The kitchen was a little worse for wear: the sink was full of dirty dishes, and the counters arrayed with takeout boxes from neighborhood restaurants—none of them cheap—including Annabelle’s. Despite the minor messes, it was obviously the home of a wealthy person. Uptown and a stone’s throw to Central Park, the owner would have to be. Though the second floor was too large for me to see the rest of it, I knew it was empty.
“Hello?” I called. “Mr. Lake?”
Another pause, and then, from the third and last floor, where I assumed the bedrooms were located, came that same young man’s voice, hard-edged and cold. “Just leave it on the counter.”
If bitter had a sound it was that voice.
I set the stack of boxes on the kitchen counter beside the rest. I knew the bill had already been paid, but did it include gratuity? Normally, I would have just left it to fate or luck, but I needed every dollar I could get.
“Okay,” I called. “Um, is there anything else I can do for you?”
“Yeah, you can get the fuck out.”
I felt the blood rush to my cheeks—a rush of both anger and humiliation. I shouldn’t have let it; I worked in customer service after all, but it still stung a little. Not to mention, it was kind of a shock to hear that sort of talk in such an elegant house.
“Prick,” I muttered under my breath. I thumped heavily down the stairs, threw open the door and let it slam shut on its own.
I hurried back to Annabelle’s. I still had some of the lunch rush left to try to make up the lost money, and maybe the rude bastard had left a tip already.
I was wrong on both counts.
The “shit that was going down” Anthony had spoken of earlier was now going down. Annabelle Pratt—the eponymous owner—had a nephew who had just moved to New York to pursue an acting career, and he needed a job. Harris Pratt had arrived to learn the ropes while I was out on delivery. Maxine pulled me aside to tell me that each of the six waiters and waitresses would lose one shift to give this guy a full boat.
That kind of bald-faced nepotism would have made an instant enemy out of anyone else in the eyes of the current staff—it certainly did me. But Harris was sweet, attractive, and suffered a ridiculous abundance of good-natured charm. I watched, disgusted, as Clara—who was losing a lucrative breakfast shift to him—flirted shamelessly while showing him the computer ordering system. Digging her own grave with a smile on her face.
My own shift was over. The lunch rush wasn’t enough of a rush for me to finish out, and I yanked out my nametag in the back room, willing myself not to cry. Maxine came around to pay out the credit card tips.
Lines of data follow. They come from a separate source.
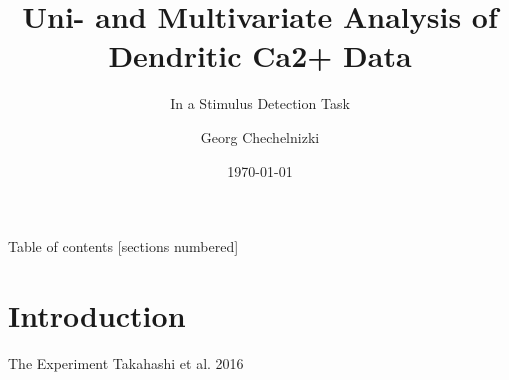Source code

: \documentclass[10pt]{beamer}
\title{Uni- and Multivariate Analysis of Dendritic Ca2+ Data}
\subtitle{In a Stimulus Detection Task}
\date{\today}
\author{Georg Chechelnizki}
\institute{BCCN Berlin}
\begin{document}
\maketitle

\begin{frame}{Table of contents}
  [sections numbered]
  \tableofcontents[hideallsubsections]
\end{frame}

\section{Introduction}

\begin{frame}[fragile]{The Experiment}
Takahashi et al. 2016	
\begin{columns}[T,onlytextwidth]
      

\end{columns}
\end{frame}
\end{document}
“Did that Lake guy leave anything? From my delivery?”
Her arched brow stabbed her severe hairline.
“I only ask because he was rude as hell to me.”
“Not surprising.” Maxine counted out my money. “He goes through assistants like some people go through toilet paper. Treats them about the same too.”
“What’s his story?” I asked. I was having the mother of all bad days. What did I care about some jerk shut-in? But he was young when I expected an old man and said as much to Maxine.
She shrugged. “Young. Old. He’s good business.” She peered at me sternly. “I hope you weren’t rude back.”
I shook my head ‘no.’ Certainly the guy hadn’t heard me call him a prick. Not unless he had supersonic hearing.
“Good.” Maxine laid forty dollars in my hand. “See you Monday.”
I sighed. That forty, plus the thirty-five from cash tips was short of what I needed by half. Half.
Anthony—still working the rest of lunch—hurried into the backroom and tried to press some money into my hand. “NPH is generous and that was your table to begin with.”
Fresh tears welled in my eyes at my friend’s kindness, but I quickly averted my head. If Anthony saw me cry he’d never let me turn him down.
“No way, Anthony. You earned it.” I stood up to shut my locker, in too much of a hurry to even take my apron off. I hugged him, concealing my face against his shoulder. “I love you. Have a great weekend.”